After using Class::DBI, DBIx::Class, (tested Hibernate, etc) and all the other ORM mappers to do db stuff.
I was always thinking that there is something broken with this approach (Ok.:) not broken, but always seemed a little off).
On the other hand using SQL directly is not that good either ! And thinking of SQL always take off the real target, 'cause you have to think how to structure your data in non language-domain terms.
How much easier would be to use directly array,hash ot LoL w/o bothering to do all this conversation details, connection pooling, prepearing statements...etc.
Not to mention the increase in productivity of the programmer and speed that should be possible if a good way to do this is available
What was my surprise to find couple of weeks ago, that there is such thing available now ? not for perl thought ;( !!
What are your opinions for similar thing for perl ?
For erlang :
http://www.bluishcoder.co.nz/2005/11/mnesia.html
For Java and C#
http://www.db4o.com/about/productinformation/

PS> another advantage of mnesia is that erlang allow cheaper concurrency, unparalleled by most of the today languages. And with the boom of multi-core processors today !!

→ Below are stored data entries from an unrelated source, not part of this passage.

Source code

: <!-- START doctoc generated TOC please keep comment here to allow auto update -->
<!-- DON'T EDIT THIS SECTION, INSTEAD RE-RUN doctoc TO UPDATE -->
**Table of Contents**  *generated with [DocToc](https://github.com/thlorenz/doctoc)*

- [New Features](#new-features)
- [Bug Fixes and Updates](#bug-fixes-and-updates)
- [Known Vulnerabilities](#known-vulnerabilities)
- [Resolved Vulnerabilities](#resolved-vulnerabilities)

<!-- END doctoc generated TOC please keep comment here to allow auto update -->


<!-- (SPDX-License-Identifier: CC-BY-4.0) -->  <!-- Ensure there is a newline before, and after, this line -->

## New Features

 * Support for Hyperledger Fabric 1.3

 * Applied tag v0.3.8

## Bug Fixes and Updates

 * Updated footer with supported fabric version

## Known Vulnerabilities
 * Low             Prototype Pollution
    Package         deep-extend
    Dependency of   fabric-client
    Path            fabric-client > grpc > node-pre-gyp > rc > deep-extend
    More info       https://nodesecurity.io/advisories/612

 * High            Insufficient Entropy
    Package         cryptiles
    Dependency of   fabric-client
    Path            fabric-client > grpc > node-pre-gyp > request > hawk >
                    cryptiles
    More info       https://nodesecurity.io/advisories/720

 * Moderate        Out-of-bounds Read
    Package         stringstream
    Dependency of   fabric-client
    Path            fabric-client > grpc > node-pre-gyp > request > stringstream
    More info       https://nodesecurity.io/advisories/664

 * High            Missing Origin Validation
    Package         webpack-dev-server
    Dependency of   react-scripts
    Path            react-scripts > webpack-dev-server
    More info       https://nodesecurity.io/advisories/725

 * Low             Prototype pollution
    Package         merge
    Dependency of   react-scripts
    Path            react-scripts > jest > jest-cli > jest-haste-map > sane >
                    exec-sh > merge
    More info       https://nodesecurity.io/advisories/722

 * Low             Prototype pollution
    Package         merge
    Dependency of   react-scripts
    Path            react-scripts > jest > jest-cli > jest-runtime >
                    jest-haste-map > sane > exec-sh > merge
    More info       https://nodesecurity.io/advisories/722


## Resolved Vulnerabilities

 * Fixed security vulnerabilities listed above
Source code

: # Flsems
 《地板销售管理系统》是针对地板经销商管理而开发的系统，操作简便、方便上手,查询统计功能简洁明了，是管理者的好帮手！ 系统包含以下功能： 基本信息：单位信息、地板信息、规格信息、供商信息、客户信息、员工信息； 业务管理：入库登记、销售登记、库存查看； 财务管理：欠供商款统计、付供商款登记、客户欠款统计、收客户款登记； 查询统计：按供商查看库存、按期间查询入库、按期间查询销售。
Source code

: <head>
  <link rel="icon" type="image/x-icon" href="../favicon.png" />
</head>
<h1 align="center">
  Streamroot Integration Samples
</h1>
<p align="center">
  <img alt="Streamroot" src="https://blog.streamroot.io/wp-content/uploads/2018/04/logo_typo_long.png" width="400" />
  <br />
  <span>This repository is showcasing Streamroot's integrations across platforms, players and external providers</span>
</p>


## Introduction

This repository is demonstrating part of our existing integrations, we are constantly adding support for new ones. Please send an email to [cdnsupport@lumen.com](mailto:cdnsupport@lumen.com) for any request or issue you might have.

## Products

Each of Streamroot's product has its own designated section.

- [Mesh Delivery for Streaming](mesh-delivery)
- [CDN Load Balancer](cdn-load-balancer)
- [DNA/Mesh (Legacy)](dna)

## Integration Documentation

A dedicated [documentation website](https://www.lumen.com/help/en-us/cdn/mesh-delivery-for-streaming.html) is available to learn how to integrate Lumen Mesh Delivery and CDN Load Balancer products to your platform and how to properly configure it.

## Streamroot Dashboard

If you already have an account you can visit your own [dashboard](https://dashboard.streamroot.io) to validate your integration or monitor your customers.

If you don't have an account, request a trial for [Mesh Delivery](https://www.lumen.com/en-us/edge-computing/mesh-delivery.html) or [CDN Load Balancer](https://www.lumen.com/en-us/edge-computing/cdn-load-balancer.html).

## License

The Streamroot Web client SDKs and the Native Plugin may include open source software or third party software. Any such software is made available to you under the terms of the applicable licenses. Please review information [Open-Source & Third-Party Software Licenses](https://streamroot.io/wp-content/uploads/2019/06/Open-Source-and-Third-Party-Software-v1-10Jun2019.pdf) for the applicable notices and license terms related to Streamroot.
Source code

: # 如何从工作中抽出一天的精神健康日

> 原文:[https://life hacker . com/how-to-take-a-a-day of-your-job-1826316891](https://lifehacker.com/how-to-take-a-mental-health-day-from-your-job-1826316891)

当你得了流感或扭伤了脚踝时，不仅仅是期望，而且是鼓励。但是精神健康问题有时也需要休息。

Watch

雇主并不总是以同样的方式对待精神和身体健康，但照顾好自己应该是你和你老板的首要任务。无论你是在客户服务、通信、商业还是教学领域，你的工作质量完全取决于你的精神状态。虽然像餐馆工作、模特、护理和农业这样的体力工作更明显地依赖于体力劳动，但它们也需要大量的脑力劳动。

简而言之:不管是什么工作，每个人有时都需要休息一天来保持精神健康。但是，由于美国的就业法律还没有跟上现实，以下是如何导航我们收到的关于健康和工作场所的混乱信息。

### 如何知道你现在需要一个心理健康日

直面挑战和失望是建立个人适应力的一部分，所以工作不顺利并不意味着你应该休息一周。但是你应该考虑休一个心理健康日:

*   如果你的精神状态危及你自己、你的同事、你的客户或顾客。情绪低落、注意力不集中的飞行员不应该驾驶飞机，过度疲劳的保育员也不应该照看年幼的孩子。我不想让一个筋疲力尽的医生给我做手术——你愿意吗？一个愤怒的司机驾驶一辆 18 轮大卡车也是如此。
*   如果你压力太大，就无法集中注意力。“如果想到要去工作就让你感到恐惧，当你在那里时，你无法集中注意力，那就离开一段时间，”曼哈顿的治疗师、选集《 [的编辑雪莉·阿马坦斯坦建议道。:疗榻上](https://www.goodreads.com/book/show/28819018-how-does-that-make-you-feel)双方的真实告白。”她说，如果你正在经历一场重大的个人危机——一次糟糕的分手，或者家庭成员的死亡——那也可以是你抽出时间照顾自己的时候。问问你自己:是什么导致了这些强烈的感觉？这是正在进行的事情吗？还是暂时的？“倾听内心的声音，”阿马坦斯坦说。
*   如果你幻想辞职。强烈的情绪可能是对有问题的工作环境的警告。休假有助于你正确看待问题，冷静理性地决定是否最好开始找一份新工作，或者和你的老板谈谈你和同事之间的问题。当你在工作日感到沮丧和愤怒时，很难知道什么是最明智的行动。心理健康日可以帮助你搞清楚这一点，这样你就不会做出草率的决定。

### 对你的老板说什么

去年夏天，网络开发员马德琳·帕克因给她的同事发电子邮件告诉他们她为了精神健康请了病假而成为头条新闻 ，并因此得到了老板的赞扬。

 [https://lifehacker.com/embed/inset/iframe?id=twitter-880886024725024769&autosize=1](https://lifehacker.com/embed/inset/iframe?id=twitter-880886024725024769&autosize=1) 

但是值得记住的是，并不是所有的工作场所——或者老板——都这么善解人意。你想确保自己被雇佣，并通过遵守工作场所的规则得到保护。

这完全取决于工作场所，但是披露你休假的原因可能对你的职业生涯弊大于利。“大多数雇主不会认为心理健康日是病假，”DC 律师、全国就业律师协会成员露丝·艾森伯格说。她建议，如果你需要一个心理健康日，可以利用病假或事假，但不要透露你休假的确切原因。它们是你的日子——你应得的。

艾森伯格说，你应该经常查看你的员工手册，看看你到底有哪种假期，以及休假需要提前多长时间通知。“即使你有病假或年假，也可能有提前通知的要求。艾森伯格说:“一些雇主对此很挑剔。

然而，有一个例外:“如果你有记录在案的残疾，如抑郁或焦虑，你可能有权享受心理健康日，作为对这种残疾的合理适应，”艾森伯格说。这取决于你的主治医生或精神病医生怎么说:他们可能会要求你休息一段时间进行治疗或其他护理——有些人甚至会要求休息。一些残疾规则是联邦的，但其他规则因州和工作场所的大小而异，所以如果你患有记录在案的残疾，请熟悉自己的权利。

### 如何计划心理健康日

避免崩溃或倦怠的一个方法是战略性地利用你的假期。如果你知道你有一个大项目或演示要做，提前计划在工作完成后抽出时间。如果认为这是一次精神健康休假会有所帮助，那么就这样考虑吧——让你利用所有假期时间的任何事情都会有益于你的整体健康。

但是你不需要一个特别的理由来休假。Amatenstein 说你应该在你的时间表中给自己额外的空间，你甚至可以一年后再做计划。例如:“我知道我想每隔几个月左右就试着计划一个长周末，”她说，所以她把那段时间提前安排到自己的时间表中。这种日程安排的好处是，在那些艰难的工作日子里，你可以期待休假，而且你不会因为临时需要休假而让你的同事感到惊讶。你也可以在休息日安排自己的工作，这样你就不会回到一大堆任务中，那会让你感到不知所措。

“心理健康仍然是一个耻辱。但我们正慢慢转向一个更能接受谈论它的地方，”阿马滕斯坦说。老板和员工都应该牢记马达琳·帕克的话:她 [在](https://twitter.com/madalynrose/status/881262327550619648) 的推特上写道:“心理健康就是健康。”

Concurency and Mnesia would be my favorite features for inclusions in Perl6 ;))

Replies are listed 'Best First'.
Re: Integrated non-relational databases ?
by perrin (Chancellor) on Sep 26, 2007 at 03:42 UTC

    People have been pushing things like this for years. Seriously, it was an old idea a decade ago, when the first round of major object database vendors were going bankrupt.

    Why don't they replace RDBMSes? My guess would be that part of it has to do with an exaggeration of the performance and scalability they offer. We've developed a very good understanding of how to do concurrency and data safety in large-scale RDBMSes, and I don't believe the object database vendors when they claim they've duplicated all of that.

    A lot of it though is probably the thing you suggest is a weakness: SQL. With SQL, many ad hoc reporting tasks don't require the help of a programmer at all. Remember, SQL was invented so that business people could write their own reports, and some of them do. Some minimally trained HTML jockeys do too. When you lock up the data behind a Java or Erlang API, you lose something valuable.

    By the way, there have been interfaces for Perl over the years to things like AceDB and ObjectStore.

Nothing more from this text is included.